### Required action
Please repeat, from the entries that follow, the lines from the one containing "4. **Timberwolves vs Nuggets (10/28/2025)**" through the one containing "Now, looking at" exactly, adding nothing.

### Entries supplied
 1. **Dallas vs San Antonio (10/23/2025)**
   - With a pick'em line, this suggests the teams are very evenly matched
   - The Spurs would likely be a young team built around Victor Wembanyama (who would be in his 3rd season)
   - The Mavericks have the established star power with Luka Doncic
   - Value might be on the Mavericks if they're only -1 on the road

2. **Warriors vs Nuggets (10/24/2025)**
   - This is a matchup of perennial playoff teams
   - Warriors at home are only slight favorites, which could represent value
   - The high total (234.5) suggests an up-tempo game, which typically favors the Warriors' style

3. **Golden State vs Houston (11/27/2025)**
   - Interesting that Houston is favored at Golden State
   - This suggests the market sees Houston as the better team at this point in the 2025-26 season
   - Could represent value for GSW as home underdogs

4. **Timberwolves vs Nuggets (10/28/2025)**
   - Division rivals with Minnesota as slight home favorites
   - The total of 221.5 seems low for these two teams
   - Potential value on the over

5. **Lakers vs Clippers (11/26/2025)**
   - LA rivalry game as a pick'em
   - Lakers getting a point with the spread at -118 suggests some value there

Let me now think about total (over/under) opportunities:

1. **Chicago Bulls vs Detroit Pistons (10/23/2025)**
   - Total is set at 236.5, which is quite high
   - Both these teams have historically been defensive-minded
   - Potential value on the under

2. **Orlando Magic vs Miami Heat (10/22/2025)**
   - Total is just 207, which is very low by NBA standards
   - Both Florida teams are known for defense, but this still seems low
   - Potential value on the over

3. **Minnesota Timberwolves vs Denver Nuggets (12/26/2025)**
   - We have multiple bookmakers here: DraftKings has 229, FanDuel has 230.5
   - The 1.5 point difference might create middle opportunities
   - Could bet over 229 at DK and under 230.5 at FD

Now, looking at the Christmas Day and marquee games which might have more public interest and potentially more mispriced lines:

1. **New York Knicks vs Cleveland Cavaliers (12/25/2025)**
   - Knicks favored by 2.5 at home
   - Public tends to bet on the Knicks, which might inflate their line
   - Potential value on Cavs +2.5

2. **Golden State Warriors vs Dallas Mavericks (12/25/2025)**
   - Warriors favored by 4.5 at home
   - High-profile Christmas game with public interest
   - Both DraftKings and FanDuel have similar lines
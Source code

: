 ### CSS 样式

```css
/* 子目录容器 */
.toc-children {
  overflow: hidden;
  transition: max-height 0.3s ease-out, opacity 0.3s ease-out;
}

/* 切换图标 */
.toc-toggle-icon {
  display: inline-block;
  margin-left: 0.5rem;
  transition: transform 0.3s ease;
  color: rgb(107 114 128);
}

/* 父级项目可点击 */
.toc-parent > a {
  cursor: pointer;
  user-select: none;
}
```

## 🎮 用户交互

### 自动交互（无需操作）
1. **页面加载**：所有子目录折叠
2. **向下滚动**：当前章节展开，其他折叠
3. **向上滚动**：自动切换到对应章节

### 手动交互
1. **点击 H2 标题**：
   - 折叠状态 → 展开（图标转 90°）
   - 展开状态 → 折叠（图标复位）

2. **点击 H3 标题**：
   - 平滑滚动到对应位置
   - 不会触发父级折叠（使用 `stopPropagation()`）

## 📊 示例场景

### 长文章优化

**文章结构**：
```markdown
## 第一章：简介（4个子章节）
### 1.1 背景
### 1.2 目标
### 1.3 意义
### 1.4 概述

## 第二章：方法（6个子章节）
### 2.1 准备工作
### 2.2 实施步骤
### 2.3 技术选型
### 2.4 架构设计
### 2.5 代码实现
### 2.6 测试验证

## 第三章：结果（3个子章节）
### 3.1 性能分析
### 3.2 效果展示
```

### Problem solution
4. **Timberwolves vs Nuggets (10/28/2025)**
   - Division rivals with Minnesota as slight home favorites
   - The total of 221.5 seems low for these two teams
   - Potential value on the over

5. **Lakers vs Clippers (11/26/2025)**
   - LA rivalry game as a pick'em
   - Lakers getting a point with the spread at -118 suggests some value there

Let me now think about total (over/under) opportunities:

1. **Chicago Bulls vs Detroit Pistons (10/23/2025)**
   - Total is set at 236.5, which is quite high
   - Both these teams have historically been defensive-minded
   - Potential value on the under

2. **Orlando Magic vs Miami Heat (10/22/2025)**
   - Total is just 207, which is very low by NBA standards
   - Both Florida teams are known for defense, but this still seems low
   - Potential value on the over

3. **Minnesota Timberwolves vs Denver Nuggets (12/26/2025)**
   - We have multiple bookmakers here: DraftKings has 229, FanDuel has 230.5
   - The 1.5 point difference might create middle opportunities
   - Could bet over 229 at DK and under 230.5 at FD

Now, looking at the Christmas Day and marquee games which might have more public interest and potentially more mispriced lines:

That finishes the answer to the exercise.